**** Supplied entries ****
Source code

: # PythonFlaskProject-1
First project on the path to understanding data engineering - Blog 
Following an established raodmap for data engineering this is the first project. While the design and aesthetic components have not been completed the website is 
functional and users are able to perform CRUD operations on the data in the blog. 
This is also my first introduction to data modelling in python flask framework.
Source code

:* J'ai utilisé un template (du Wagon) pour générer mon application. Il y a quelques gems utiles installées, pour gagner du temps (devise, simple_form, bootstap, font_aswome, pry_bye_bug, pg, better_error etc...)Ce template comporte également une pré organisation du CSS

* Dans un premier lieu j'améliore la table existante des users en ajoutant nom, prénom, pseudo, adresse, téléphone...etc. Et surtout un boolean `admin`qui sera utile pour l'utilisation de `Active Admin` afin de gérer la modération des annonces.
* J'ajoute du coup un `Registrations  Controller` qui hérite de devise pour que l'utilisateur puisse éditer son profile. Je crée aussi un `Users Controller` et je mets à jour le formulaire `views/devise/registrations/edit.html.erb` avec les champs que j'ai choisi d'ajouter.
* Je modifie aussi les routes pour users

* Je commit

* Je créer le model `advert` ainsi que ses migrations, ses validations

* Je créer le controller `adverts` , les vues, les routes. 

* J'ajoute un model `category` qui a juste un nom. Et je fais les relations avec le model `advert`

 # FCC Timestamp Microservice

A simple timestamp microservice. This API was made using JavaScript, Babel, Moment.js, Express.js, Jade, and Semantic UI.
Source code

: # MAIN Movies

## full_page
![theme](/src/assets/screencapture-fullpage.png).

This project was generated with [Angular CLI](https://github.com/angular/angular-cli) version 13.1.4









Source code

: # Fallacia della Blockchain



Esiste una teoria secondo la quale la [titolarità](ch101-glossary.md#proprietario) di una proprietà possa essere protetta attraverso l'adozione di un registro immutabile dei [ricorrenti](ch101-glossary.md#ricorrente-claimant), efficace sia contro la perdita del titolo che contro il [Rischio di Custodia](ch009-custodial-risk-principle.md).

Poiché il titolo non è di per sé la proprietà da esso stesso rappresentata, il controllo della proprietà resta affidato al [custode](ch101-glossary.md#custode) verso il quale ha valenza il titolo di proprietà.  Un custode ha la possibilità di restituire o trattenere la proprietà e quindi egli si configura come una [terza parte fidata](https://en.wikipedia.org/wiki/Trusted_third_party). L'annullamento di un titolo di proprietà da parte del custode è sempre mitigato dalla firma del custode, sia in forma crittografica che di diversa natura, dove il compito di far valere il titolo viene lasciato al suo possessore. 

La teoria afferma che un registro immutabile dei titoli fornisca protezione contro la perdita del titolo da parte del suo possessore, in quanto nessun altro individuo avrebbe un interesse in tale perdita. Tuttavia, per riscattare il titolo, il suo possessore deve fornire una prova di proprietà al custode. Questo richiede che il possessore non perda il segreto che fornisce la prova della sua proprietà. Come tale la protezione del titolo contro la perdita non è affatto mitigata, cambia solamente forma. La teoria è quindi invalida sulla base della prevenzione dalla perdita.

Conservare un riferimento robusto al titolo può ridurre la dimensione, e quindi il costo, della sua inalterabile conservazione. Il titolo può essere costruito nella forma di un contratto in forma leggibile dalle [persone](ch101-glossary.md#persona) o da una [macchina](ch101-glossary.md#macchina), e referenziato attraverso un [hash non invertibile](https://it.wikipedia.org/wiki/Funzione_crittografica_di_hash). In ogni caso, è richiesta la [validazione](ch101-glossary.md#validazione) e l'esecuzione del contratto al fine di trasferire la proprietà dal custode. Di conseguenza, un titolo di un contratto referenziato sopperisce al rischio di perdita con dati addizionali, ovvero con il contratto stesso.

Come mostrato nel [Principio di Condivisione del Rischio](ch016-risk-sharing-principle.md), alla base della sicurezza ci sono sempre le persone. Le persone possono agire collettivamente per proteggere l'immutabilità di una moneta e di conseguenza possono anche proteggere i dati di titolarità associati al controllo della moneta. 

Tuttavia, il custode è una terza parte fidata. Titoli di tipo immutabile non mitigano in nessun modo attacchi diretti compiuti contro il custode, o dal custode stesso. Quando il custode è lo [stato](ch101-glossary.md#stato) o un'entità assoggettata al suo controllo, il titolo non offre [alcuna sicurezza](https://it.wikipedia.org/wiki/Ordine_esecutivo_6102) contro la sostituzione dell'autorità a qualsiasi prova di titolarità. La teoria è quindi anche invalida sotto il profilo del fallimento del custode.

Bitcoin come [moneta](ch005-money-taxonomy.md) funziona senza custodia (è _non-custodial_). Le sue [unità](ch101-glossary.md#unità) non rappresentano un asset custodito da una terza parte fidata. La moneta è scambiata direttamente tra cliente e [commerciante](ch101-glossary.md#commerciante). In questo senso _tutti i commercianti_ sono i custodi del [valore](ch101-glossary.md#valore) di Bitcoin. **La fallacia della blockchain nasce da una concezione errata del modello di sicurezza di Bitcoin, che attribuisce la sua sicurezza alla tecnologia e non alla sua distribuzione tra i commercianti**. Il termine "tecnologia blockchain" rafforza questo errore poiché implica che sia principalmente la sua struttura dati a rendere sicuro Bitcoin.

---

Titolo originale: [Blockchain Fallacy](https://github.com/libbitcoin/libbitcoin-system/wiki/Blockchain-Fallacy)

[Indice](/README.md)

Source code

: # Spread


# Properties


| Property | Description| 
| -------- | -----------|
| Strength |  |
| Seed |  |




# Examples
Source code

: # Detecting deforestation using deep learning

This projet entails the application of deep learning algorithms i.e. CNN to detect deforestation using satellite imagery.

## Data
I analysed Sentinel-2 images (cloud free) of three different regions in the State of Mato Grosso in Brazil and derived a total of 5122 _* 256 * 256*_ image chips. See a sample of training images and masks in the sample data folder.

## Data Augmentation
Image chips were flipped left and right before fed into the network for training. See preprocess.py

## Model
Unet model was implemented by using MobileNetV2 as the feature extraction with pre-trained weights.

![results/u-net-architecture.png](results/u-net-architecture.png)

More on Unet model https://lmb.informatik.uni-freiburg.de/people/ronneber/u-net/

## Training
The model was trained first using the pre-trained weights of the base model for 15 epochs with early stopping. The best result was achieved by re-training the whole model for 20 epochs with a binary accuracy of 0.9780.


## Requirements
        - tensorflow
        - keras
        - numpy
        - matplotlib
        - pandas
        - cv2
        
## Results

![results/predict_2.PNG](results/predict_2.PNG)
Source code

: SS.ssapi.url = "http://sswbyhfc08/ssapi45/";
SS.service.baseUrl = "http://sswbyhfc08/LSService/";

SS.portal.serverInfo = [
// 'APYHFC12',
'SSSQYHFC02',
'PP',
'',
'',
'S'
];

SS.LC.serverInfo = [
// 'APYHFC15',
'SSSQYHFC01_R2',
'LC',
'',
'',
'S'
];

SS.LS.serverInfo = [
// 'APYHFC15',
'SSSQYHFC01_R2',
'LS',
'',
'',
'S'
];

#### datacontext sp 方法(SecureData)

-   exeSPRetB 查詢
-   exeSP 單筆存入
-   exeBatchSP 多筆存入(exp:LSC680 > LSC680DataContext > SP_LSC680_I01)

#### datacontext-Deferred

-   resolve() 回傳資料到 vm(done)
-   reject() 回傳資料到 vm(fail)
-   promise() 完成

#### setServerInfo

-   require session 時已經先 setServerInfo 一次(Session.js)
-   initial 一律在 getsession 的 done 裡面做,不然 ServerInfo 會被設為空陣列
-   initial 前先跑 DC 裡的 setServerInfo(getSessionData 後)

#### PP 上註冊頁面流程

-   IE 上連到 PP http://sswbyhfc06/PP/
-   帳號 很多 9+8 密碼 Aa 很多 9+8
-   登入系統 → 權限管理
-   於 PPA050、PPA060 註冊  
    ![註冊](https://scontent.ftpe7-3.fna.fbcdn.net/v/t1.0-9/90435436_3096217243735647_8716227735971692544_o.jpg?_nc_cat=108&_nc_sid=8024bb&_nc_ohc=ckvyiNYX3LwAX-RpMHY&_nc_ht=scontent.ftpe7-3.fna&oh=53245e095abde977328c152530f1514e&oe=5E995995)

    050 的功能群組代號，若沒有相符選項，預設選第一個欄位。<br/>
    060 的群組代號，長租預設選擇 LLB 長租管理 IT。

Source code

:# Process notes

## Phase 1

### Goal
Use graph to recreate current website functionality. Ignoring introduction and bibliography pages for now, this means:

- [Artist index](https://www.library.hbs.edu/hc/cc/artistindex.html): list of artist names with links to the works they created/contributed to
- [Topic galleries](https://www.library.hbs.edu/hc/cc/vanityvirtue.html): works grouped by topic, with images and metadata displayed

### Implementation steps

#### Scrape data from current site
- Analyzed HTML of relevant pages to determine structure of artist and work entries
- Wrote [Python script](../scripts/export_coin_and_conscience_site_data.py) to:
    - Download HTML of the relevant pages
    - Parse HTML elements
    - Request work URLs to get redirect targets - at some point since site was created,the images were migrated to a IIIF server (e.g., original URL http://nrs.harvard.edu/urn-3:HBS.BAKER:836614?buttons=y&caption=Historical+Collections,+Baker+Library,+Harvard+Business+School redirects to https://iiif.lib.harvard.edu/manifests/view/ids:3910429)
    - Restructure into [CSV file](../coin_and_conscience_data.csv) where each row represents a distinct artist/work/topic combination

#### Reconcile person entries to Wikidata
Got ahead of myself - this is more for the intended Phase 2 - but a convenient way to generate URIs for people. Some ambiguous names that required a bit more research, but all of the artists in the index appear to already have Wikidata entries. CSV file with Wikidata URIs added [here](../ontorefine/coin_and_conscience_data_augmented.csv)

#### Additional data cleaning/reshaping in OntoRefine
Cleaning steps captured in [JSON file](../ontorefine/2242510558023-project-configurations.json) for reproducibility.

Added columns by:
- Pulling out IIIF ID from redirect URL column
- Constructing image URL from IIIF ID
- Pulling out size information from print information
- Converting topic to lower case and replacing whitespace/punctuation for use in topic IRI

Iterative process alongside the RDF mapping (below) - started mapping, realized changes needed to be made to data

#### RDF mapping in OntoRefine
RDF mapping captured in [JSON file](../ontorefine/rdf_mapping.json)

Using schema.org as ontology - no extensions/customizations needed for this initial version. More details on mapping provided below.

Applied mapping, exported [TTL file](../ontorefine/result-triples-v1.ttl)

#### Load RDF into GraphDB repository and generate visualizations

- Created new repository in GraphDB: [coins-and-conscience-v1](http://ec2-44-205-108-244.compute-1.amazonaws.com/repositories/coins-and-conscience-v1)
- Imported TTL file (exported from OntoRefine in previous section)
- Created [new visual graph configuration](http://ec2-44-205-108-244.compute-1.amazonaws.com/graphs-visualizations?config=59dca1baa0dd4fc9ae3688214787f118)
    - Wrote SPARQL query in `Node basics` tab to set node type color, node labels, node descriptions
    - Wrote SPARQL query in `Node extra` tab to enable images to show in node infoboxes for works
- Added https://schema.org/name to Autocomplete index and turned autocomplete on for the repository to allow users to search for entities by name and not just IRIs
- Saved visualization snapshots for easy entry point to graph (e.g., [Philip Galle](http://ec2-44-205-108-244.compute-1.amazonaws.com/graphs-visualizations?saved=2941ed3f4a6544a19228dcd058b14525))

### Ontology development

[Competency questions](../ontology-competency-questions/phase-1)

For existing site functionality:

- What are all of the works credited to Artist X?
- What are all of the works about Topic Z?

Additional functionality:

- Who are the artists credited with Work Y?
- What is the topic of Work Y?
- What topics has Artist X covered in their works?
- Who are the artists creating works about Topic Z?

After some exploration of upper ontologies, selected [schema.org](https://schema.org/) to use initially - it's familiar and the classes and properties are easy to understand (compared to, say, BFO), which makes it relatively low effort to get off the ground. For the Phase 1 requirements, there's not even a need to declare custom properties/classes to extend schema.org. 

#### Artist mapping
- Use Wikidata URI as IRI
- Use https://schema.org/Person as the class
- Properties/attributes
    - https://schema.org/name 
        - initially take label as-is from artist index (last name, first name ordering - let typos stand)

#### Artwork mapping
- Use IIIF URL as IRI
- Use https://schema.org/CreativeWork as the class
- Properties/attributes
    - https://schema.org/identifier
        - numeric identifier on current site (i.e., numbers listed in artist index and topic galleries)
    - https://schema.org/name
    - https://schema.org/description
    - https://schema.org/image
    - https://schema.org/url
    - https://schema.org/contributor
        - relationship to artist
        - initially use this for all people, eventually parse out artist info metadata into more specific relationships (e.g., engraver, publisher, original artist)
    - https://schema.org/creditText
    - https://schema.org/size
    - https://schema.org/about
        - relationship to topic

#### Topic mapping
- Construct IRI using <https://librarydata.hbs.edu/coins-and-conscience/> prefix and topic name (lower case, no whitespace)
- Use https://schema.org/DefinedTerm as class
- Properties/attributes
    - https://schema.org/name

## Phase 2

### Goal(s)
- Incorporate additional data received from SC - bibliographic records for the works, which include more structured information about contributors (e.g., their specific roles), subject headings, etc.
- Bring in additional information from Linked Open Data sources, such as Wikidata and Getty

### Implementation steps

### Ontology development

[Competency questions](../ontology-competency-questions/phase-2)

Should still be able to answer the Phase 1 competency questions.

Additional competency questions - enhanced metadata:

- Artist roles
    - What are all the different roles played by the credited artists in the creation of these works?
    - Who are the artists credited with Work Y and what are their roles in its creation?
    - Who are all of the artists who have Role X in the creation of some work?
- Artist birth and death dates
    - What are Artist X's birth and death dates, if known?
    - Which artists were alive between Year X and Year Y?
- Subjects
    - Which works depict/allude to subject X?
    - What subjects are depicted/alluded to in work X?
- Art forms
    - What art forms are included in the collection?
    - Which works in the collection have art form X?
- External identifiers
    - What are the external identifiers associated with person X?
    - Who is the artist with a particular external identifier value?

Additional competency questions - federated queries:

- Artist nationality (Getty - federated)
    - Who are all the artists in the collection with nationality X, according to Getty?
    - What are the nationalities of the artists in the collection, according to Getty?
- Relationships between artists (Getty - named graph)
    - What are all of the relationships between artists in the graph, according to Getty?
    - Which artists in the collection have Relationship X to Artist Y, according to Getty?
****
The expected output is the exact run of lines from the start of the entries through the line with "# Fallacia della Blockchain", inclusive.

Source code

: # PythonFlaskProject-1
First project on the path to understanding data engineering - Blog 
Following an established raodmap for data engineering this is the first project. While the design and aesthetic components have not been completed the website is 
functional and users are able to perform CRUD operations on the data in the blog. 
This is also my first introduction to data modelling in python flask framework.
Source code

:* J'ai utilisé un template (du Wagon) pour générer mon application. Il y a quelques gems utiles installées, pour gagner du temps (devise, simple_form, bootstap, font_aswome, pry_bye_bug, pg, better_error etc...)Ce template comporte également une pré organisation du CSS

* Dans un premier lieu j'améliore la table existante des users en ajoutant nom, prénom, pseudo, adresse, téléphone...etc. Et surtout un boolean `admin`qui sera utile pour l'utilisation de `Active Admin` afin de gérer la modération des annonces.
* J'ajoute du coup un `Registrations  Controller` qui hérite de devise pour que l'utilisateur puisse éditer son profile. Je crée aussi un `Users Controller` et je mets à jour le formulaire `views/devise/registrations/edit.html.erb` avec les champs que j'ai choisi d'ajouter.
* Je modifie aussi les routes pour users

* Je commit

* Je créer le model `advert` ainsi que ses migrations, ses validations

* Je créer le controller `adverts` , les vues, les routes. 

* J'ajoute un model `category` qui a juste un nom. Et je fais les relations avec le model `advert`

 # FCC Timestamp Microservice

A simple timestamp microservice. This API was made using JavaScript, Babel, Moment.js, Express.js, Jade, and Semantic UI.
Source code

: # MAIN Movies

## full_page
![theme](/src/assets/screencapture-fullpage.png).

This project was generated with [Angular CLI](https://github.com/angular/angular-cli) version 13.1.4









Source code

: # Fallacia della Blockchain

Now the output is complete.